When her sister is chosen to take part in The Hunger Games, Katniss volunteers to take her place.
The Hunger Games is an annual competition that serves as entertainment for the richest in Panem; the residents of the Capitol. Two members of each district are chosen at random to fight to the death. The winner is promised riches and fame.
Katniss’ involvement in the Games sparks a trilogy of authoritarianism, rebellion, love, and fear.
Though not written very well, the books are packed full of incredible ideas and political points that resonate with the politics of today – and they are wonderful page turners.
8) How I Live Now – Meg Rosoff
Fifteen-year-old Elizabeth (who goes by the name of Daisy) is sent to stay with cousins on a remote farm in the United Kingdom during the outbreak of a third world war. The family receives news that Daisy’s aunt Penn is stranded in Oslo. During this time, terrorists attack from an unknown enemy who occupies Britain.
One day, the farm is taken over by soldiers who separate the boys from the girls, sending them away to live at separate homes. They must learn to survive and find their way back home to each other.
Though the novel is set in a third world war, it is mostly about enduring love and the importance of family. I remember loving the book as a young teenager.
The film is also pretty damn good – though maybe I’m biased as know one of the actors! (He’s only in one scene…)
9) Divergent series – Veronica Roth
If you liked The Hunger Games I have no doubt you’ll also like this series. The protagonist is similar, there is a rebellion movement, there is a love interest…this kind of teenage dystopia is apparently a trend now
(Check out the recently released Gender Wars!).
Society has been divided into five factions based on their dispositions: Abnegation, for the selfless; Amity, for the peaceful; Candor, for the honest; Dauntless, for the brave; and Erudite, for the intellectual. Each year, all sixteen-year-olds take an aptitude test that determines the faction for which they are best suited. After receiving the results, test takers choose a faction at the Choosing Ceremony, no matter what their results were. Those who do not complete initiation into their new faction become ‘factionless’ and are forced to live in poverty on the streets of the city.

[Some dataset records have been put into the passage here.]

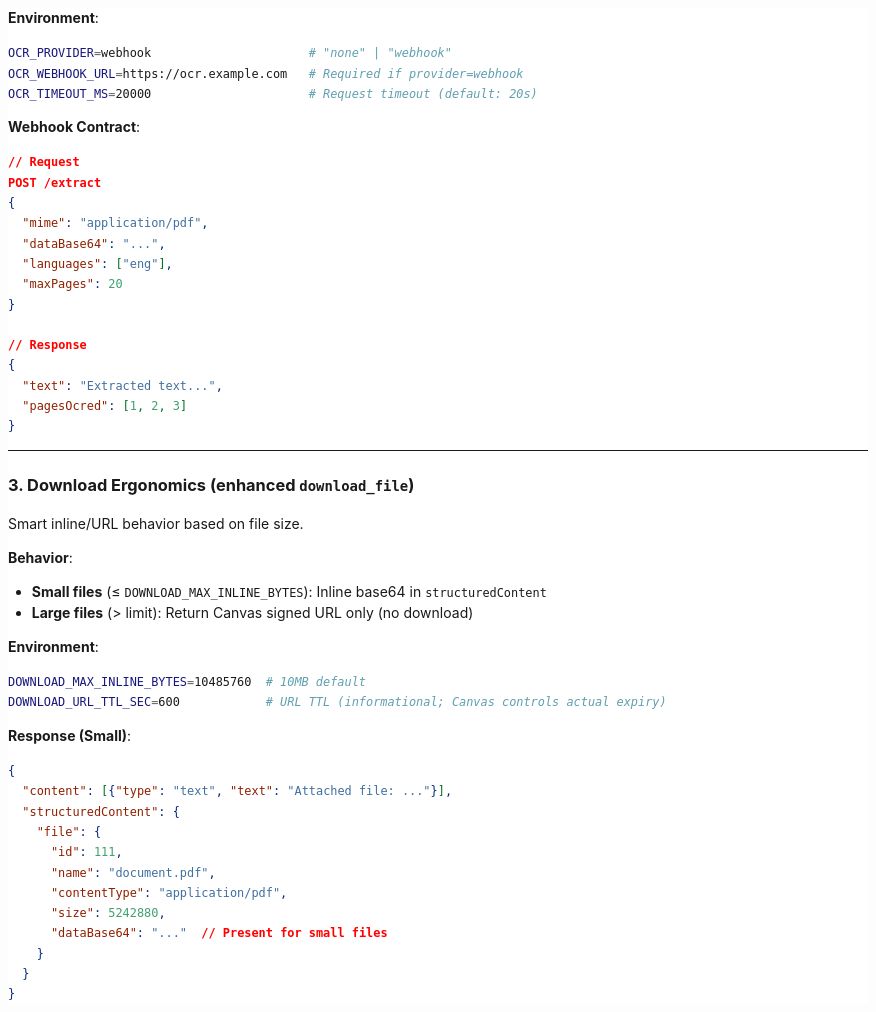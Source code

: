 **Environment**:
```bash
OCR_PROVIDER=webhook                      # "none" | "webhook"
OCR_WEBHOOK_URL=https://ocr.example.com   # Required if provider=webhook
OCR_TIMEOUT_MS=20000                      # Request timeout (default: 20s)
```

**Webhook Contract**:
```json
// Request
POST /extract
{
  "mime": "application/pdf",
  "dataBase64": "...",
  "languages": ["eng"],
  "maxPages": 20
}

// Response
{
  "text": "Extracted text...",
  "pagesOcred": [1, 2, 3]
}
```

---

### 3. **Download Ergonomics** (enhanced `download_file`)
Smart inline/URL behavior based on file size.

**Behavior**:
- **Small files** (≤ `DOWNLOAD_MAX_INLINE_BYTES`): Inline base64 in `structuredContent`
- **Large files** (> limit): Return Canvas signed URL only (no download)

**Environment**:
```bash
DOWNLOAD_MAX_INLINE_BYTES=10485760  # 10MB default
DOWNLOAD_URL_TTL_SEC=600            # URL TTL (informational; Canvas controls actual expiry)
```

**Response (Small)**:
```json
{
  "content": [{"type": "text", "text": "Attached file: ..."}],
  "structuredContent": {
    "file": {
      "id": 111,
      "name": "document.pdf",
      "contentType": "application/pdf",
      "size": 5242880,
      "dataBase64": "..."  // Present for small files
    }
  }
}
```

Sixteen-year-old Beatrice Prior is born into an Abnegation family, the ruling faction, but chooses to join Dauntless – a choice nobody expected of her. We read about the development of Tris’ life in Dauntless, until the Erudite faction attempts a coup on Abnegation. All hell breaks loose and a rebellion begins.
The books are not written well, but you will get addicted. If you’re going to read these books, get all three at once and give yourself a free weekend. You’ll get no sleep and you’ll probably forget to eat, but you’ll get them read in maximum three days. They are gripping and undeniably addictive.
10) The Host – Stephanie Meyer
Yes, this is the woman who wrote the Twilight series. But, trust me, this novel is so much better. It is entirely different – well, okay, the main character is a lot like Bella Swan, but it’s totally different in every other aspect.
A parasitic race of aliens, called ‘Souls’ have come to Earth. They insert themselves as hosts inside a human’s mind. This is how they survive as a race. We follow one of the ‘Souls’ as her human host refuses to co-operate with the takeover of her body.
Other than that, the book is quite simplistic. An interesting relationship forms inside their mind, between the human host and the ‘Soul’. There is a rebellion, there is a love triangle, etc.
It’s not the best in the genre, but it’s a good read.
So there you have it! My list is complete. I hope this has helped to inform you!
Other dystopian novels include:
Cloud Atlas (the middle section of this crazy novel), Handmaid’s Tale, Gender Wars, Herland, Children of Men, Lord of the Flies, Fahrenheit 451, Fatherland, Brave New World, and many more.
Further reading: Utopia, by Thomas Moore. This is a fictional philosophical and political debate and conversation on what would make the perfect society and how to go about it.